§ **Records supplied**:
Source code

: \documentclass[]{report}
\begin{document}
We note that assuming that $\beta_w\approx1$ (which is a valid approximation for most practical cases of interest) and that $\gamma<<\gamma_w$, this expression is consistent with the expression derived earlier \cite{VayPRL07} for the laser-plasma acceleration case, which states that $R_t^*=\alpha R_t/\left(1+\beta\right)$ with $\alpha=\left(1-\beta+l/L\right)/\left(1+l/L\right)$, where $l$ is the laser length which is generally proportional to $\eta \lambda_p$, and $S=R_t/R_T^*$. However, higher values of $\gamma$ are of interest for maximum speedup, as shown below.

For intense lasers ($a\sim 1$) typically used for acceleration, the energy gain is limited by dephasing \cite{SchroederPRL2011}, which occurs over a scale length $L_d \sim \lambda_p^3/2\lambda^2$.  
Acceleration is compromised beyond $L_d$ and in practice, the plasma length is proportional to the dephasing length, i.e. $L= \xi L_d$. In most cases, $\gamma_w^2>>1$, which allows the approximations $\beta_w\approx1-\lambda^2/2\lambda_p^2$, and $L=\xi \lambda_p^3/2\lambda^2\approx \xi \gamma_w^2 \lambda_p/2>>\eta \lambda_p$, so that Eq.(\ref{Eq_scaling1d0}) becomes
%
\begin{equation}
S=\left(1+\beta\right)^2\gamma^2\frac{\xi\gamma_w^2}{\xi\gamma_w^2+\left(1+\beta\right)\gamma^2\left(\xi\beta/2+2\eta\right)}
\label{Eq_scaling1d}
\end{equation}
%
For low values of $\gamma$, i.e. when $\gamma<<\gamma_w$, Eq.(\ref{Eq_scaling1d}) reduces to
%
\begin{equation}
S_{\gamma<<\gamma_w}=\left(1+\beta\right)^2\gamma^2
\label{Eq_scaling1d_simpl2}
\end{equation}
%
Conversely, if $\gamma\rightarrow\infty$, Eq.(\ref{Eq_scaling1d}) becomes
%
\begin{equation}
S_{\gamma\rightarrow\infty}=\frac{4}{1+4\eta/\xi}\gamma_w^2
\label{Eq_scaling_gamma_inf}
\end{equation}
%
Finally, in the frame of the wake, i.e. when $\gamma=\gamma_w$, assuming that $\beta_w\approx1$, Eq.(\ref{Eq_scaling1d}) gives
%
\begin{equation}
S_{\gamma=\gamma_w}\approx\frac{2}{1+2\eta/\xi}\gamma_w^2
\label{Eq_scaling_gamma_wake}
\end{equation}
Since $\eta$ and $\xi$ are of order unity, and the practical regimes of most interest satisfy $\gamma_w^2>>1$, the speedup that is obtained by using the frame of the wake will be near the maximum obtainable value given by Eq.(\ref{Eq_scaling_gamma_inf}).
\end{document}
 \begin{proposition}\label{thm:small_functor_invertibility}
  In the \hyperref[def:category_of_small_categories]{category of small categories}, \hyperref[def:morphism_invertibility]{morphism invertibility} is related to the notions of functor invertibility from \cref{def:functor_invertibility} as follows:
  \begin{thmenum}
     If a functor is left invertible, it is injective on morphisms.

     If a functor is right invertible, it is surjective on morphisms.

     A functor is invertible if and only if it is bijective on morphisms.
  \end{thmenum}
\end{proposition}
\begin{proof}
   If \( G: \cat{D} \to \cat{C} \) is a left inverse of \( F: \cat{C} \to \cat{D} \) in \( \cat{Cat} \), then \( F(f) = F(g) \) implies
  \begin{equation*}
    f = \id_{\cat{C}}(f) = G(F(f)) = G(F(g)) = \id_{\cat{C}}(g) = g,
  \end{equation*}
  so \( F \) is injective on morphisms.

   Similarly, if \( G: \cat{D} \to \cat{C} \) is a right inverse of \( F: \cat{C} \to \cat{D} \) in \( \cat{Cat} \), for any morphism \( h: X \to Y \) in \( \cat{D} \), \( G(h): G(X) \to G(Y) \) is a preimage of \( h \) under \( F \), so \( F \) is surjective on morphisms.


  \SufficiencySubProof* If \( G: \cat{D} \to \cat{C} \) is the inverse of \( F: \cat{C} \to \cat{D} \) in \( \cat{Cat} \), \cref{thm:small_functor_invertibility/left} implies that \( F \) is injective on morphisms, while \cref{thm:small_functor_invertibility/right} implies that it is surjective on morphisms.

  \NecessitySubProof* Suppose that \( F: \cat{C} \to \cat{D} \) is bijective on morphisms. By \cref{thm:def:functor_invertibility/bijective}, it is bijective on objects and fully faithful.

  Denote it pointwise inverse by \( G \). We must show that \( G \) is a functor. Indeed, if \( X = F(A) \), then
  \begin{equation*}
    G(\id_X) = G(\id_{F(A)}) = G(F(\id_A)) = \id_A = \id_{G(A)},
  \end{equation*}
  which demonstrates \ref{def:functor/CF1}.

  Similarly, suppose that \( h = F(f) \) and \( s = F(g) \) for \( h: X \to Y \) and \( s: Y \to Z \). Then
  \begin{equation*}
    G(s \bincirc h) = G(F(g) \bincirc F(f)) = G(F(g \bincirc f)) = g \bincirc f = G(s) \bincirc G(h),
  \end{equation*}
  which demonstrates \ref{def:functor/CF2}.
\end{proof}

§ **Required action**: Apply a filter for "proposition" to the data above, then copy each line that matches.

§ **Output for this task**:
 \begin{proposition}\label{thm:small_functor_invertibility}
\end{proposition}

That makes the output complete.